Stanislas cautionne-t-il ce discours ? Frédéric Gautier, le directeur du collège depuis 2015, prétend ne pas connaître tout le contenu de ces cours :
“Ils se font en lien avec l’association des parents d’élèves, et sont présentés aux parents avant l’intervention en classe. Par ailleurs, ils relèvent de notre liberté éducative, reconnue par la loi Debré de 1959.”
Du fait de son statut d’établissement privé sous contrat, Stanislas dispose en effet d’un “caractère propre”, c’est-à-dire qu’il peut se référer à une doctrine philosophique dans son projet éducatif. En l’occurrence, le catholicisme. Dans le cadre d’un cours de catéchisme que L’Express a consulté, cela permet par exemple à l’enseignant d’écrire que
“l’avortement signifie toujours tuer volontairement une personne humaine innocente”.
Ou encore :
“Dans le cas du viol, il est important de différencier deux aspects. D’une part, il y a ce terrible crime brutal commis contre une femme […]. D’autre part, il y a cet enfant, aimé de Dieu, qui a été conçu. Indépendamment de son géniteur, Dieu a un projet avec cet enfant. Aussi terribles que soient les blessures qui ont été infligées à la mère, l’enfant peut devenir un motif de consolation pour elle et lui apporter une nouvelle espérance.”
Un message que Frédéric Gautier assume :
“Je n’évacue pas l’idée que ce discours puisse heurter nos élèves. Mais nous devons transmettre l’enseignement de l’Eglise sur le respect de la vie de sa conception à la fin.”
Et sur la contraception :
Interrogée sur ce point, Inès de Franclieu persiste :
“Je ne parle pas de la pilule car beaucoup de femmes ne veulent pas l’avaler, et les élèves n’ont pas besoin de moi pour savoir ce qu’est un préservatif. Je maintiens qu’il est tout à fait possible d’apprendre les périodes de son cycle, mais cela dans le cadre d’un couple stable.”
Présent va devenir un hebdomadaire
Le quotidien Présent envisage de se transformer en hebdomadaire. Pris en étau entre la chute des ventes en kiosque et la raréfaction de donateurs, une partie de la rédaction planche sur le lancement d’un hebdo qui le remplacerait sans nécessairement en conserver le nom.
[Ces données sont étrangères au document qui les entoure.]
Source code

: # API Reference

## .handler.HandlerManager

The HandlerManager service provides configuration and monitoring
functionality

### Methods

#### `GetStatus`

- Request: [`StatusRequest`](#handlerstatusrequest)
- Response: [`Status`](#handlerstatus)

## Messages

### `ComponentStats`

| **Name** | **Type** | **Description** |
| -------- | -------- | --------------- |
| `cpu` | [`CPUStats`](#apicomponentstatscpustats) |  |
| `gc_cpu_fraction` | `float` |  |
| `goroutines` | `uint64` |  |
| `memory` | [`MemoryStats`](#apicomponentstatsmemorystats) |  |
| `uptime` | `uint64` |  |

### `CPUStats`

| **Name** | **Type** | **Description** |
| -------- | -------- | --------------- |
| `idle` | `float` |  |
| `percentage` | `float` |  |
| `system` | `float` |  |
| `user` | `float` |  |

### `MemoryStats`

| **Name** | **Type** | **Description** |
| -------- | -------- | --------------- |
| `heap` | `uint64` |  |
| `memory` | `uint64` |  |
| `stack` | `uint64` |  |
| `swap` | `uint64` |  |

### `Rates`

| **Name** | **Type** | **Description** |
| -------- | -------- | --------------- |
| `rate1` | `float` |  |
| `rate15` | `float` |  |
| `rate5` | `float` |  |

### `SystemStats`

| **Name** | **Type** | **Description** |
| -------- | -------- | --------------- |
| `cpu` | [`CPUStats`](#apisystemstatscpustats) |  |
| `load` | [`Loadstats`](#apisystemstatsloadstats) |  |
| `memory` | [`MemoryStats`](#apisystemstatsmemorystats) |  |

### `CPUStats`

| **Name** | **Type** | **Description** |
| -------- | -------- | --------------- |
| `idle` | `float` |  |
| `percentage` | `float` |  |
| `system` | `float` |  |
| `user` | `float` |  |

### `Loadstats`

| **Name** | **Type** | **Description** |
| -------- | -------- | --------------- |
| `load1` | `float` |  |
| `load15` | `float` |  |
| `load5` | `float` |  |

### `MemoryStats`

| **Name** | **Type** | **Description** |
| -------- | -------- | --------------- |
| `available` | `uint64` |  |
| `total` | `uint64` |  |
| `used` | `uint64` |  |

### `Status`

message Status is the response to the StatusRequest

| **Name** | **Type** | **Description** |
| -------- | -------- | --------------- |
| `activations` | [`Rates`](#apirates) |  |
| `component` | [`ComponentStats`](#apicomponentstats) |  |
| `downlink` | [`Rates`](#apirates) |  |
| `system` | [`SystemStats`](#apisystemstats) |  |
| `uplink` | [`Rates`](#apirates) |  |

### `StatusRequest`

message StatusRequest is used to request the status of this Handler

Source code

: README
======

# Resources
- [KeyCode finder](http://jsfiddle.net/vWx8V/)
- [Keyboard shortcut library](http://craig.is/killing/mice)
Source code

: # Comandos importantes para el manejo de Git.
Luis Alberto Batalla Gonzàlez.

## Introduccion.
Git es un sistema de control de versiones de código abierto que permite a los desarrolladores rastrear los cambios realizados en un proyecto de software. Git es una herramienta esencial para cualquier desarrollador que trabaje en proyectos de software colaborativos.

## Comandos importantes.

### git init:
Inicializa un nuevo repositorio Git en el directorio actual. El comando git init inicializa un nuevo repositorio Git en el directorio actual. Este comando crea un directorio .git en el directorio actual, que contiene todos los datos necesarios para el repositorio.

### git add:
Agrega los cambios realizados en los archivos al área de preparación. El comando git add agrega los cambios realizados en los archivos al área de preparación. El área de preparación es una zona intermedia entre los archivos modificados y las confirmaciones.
Cette réforme passera par un renouvellement générationnel. Cogérants de Présent, Francis Bergeron, 69 ans, et Françoise Pichard (dite “Chard”), souhaitent passer la main. En particulier à Julien Langella, vice-président du mouvement Academia Christiana, Xavier Eman, chroniqueur à la revue Elements, ou encore Pierre Saint-Servant.
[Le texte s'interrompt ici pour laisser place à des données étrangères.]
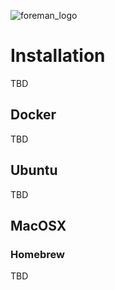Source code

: ![foreman_logo](https://raw.github.com/cybergarage/foreman-doc/master/img/icon.png)

# Installation

TBD

## Docker

TBD

## Ubuntu

TBD

## MacOSX

### Homebrew

TBD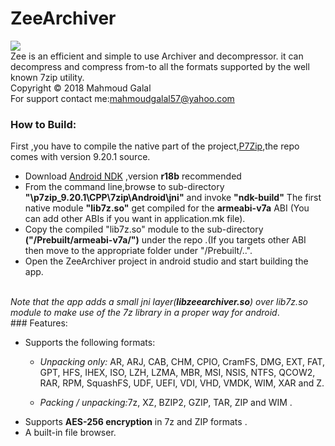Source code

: # ZeeArchiver
![](https://github.com/mahmoudgalal/ZeeArchiver/raw/master/app/src/main/res/drawable-hdpi/zeearchiver.png)      
Zee is an efficient and simple to use Archiver and decompressor. it can decompress and compress from-to all the formats supported by the well known 7zip utility. <br/>Copyright © 2018 Mahmoud Galal <br/>For support contact me:mahmoudgalal57@yahoo.com
<br/>
### How to Build:<br/>
First ,you have to compile the native part of the project,[P7Zip](http://p7zip.sourceforge.net/),the repo comes with version 9.20.1 source.
  - Download [Android NDK](https://developer.android.com/ndk/)  ,version <b>r18b</b> recommended 
  - From the command line,browse to sub-directory <b>"\p7zip_9.20.1\CPP\7zip\Android\jni"</b> and invoke <b>"ndk-build"</b>
  The first native module <b>"lib7z.so"</b> get compiled for the <b>armeabi-v7a</b> ABI (You can add other ABIs if you want in application.mk file).
  - Copy the compiled "lib7z.so" module to the sub-directory <b>("/Prebuilt/armeabi-v7a/")</b> under the repo .(If you targets other ABI then move to the
  appropriate folder under "/Prebuilt/..".
  - Open the ZeeArchiver project in android studio and start building the app.
<br/>
<i>Note that the app adds a small jni layer(<b>libzeearchiver.so</b>) over lib7z.so module to make use of the 7z library in a proper way for android</i>.
<br/>   
### Features:<br/>

- Supports the following formats:
  - <i>Unpacking only:</i> AR, ARJ, CAB, CHM, CPIO, CramFS, DMG, EXT, FAT, GPT, HFS, IHEX, ISO, LZH, LZMA, MBR, MSI, NSIS, NTFS, QCOW2,     RAR, RPM, SquashFS, UDF, UEFI, VDI, VHD, VMDK, WIM, XAR and Z.
  
  - <i>Packing / unpacking:</i>7z, XZ, BZIP2, GZIP, TAR, ZIP and WIM .
- Supports <b>AES-256 encryption</b> in 7z and ZIP formats .
- A built-in file browser.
Après l’effondrement de ses ventes en kiosque pendant le confinement de 2020, le quotidien ne compte que 2 500 abonnés papier. La publication a perdu 102 000 euros en 2020 pour seulement 779 000 euros de chiffre d’affaires. En procédure de sauvegarde depuis août 2018, la société qui compte six salariés et une quarantaine de pigistes.